Le chiffre de ventes diminua et une série de modèles meilleur marché, dont on espérait qu'ils plairaient à une large clientèle, furent présentés en 1929, en même temps que les modèles déjà existants. Ces voitures avaient peu de chose en commun avec les modèles classiques, et furent baptisées Black Hawk et non Stutz. L'une avait un moteur 4 litres, 6 cylindres, à arbre à cames en-tête, fabriqué par Stutz et l'autre un bloc-moteur Continental 8 cylindres en ligne à soupapes a guides.

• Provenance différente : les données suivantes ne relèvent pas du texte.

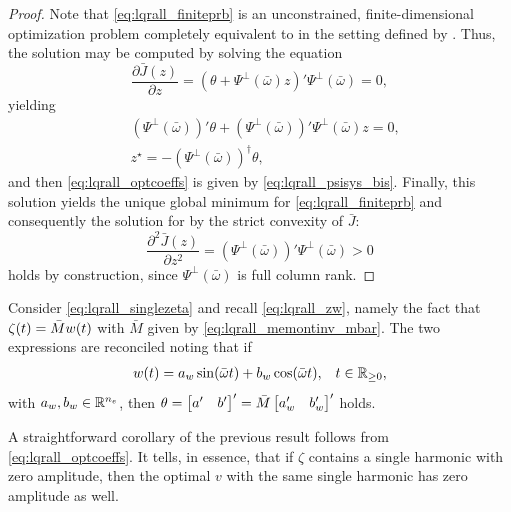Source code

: \begin{proof}
	Note that \eqref{eq:lqrall_finiteprb} is an unconstrained, finite-dimensional optimization problem completely equivalent to  in the setting defined by . Thus, the solution may be computed by solving the equation
	\begin{equation}
		\frac{\partial\bar{J}(z)}{\partial z} = \left(\theta + \Psi^{\perp}(\bar{\omega})z \right)'\Psi^{\perp}(\bar{\omega}) = 0,
	\end{equation}
	yielding
	\begin{align}
		 & \left(\Psi^{\perp}(\bar{\omega}) \right)'\theta + \left(\Psi^{\perp}(\bar{\omega}) \right)'\Psi^{\perp}(\bar{\omega})z = 0, \\
		 & z^\star = -\left(\Psi^{\perp}(\bar{\omega}) \right)^\dagger \theta,
	\end{align}
	and then \eqref{eq:lqrall_optcoeffs} is given by \eqref{eq:lqrall_psisys_bis}.
	Finally, this solution yields the unique global minimum for \eqref{eq:lqrall_finiteprb} and consequently the solution for  by the strict convexity of $\bar{J}$:
	\begin{equation}
		\frac{\partial^2\bar{J}(z)}{\partial z^2} = (\Psi^{\perp}(\bar{\omega}))'\Psi^{\perp}(\bar{\omega}) > 0
	\end{equation}
	holds by construction, since $\Psi^{\perp}(\bar{\omega})$ is full column rank.
\end{proof}

\begin{remark}
	\label{rmk:lqrall_mbar}
	Consider \eqref{eq:lqrall_singlezeta} and recall \eqref{eq:lqrall_zw}, namely the fact that $\zeta(t) = \bar{M}\bbexostate(t)$ with $\bar{M}$ given by \eqref{eq:lqrall_memontinv_mbar}. The two expressions are reconciled noting that if
	\begin{align}
		\bbexostate(t) &= a_\bbexostate \sin(\bar{\omega}t) + b_\bbexostate \cos(\bar{\omega}t), & t\in\R_{\geq 0},
	\end{align}
	with $a_\bbexostate,b_\bbexostate\in\R^\bbexostatedim$, then $\theta = \begin{bmatrix}a' & b'\end{bmatrix}' = \bar{M}\begin{bmatrix}a_\bbexostate' & b_\bbexostate'\end{bmatrix}'$ holds.\closeremark
\end{remark}

A straightforward corollary of the previous result follows from \eqref{eq:lqrall_optcoeffs}. It tells, in essence, that if $\zeta$ contains a single harmonic with zero amplitude, then the optimal $v$ with the same single harmonic has zero amplitude as well.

Bearcat SV 16 Cabriolet 1931
Matchbox
DV 32
Le lancement de la Stutz Black Hawk représente une tentative, à la manière de la Salle pour Cadillac, d'ouvrir le marché en offrant un modèle moins prestigieux, et donc moins onéreux, animé d'un 6 cylindres en ligne culbuté, ou d'un 8 cylindres d'une architecture identique mais aux soupapes latérales, fourni par la firme Continental. Mais il s'avère une idée périlleuse. Son échec commercial aux méfaits de la crise économique, va mettre la marque d'Indianapolis face à des choix stratégiques douloureux. D'autant que la concurrence s'active, Cadillac, Lincoln, Packard ou Pierce Arrow, malgré ces temps difficiles, se lancent dans une politique de luxe hystérique, symbolisée par un choix paraissant illimité de sublimes carrosseries propulsées par des mécaniques multicylindres V8, V12 ou V16. C'est donc paradoxalement durant cette saison troublée de 1931-1932 que va naître la plus prestigieuse des Stutz jamais assemblées, le Type DV 32.

      

l'idée maîtresse de l'ingénieur maison Charles Greuber est simple mais délicieusement efficace. Elle consiste à greffer deux arbres à cames en tête sur le bloc 8 cylindres qui équipait la série Black Hawk, en y ajoutant, afin d'obtenir une respiration optimale, 4 soupapes par cylindre, 2 pour l'admission et 2 pour l'échappement, soit un total de 32. D'où l'appellation du modèle DV, en langue anglaise Double Valve, autrement dit Double Soupape. La voiture possède donc un mode de distribution unique aux Etats-Unis en 1932, qu'elle partage seulement avec la légendaire Duesenberg. Le groupe développe 156 ch, soit seulement 9 de moins que le V16 Cadillac, alors que ce dernier possède une cylindrée nettement supérieure. Par ailleurs, le catalogue Stutz garde une gamme à la distribution classique logiquement dénommée SV 16. Malgré un tarif habilement ajusté, la série DV 32 ne génère que peu de commandes. Seulement 420 automobiles Stutz passent les grilles de l'usine en 1931, alors que 3.100 exemplaires ont été assemblés en 1929. En dépit de la pertinence de cette ultime proposition et d'un épais catalogue (certes totalement irréaliste) de soixante-quinze types de carrosseries, la confiance de la clientèle n'est plus au rendez-vous. En conséquence, les ateliers d'Indianapolis ferment définitivement leurs portes en 1935.

Final

Malgré la diversité des modèles, les appellations à la française (Versailles, Biarritz ou Monte Carlo), la dépression va être néfaste à la firme qui voit ses ventes chuter, 80 voitures en 1933, 6 en 1934. En 1935, la marque ne produira que deux voitures, et devra fermer ses portes. La liquidation de l'entreprise sera effective en 1939. En France, on se souviendra du passage de la Black Hawk, voiture qui termina seconde des 24 Heures du Mans de 1928.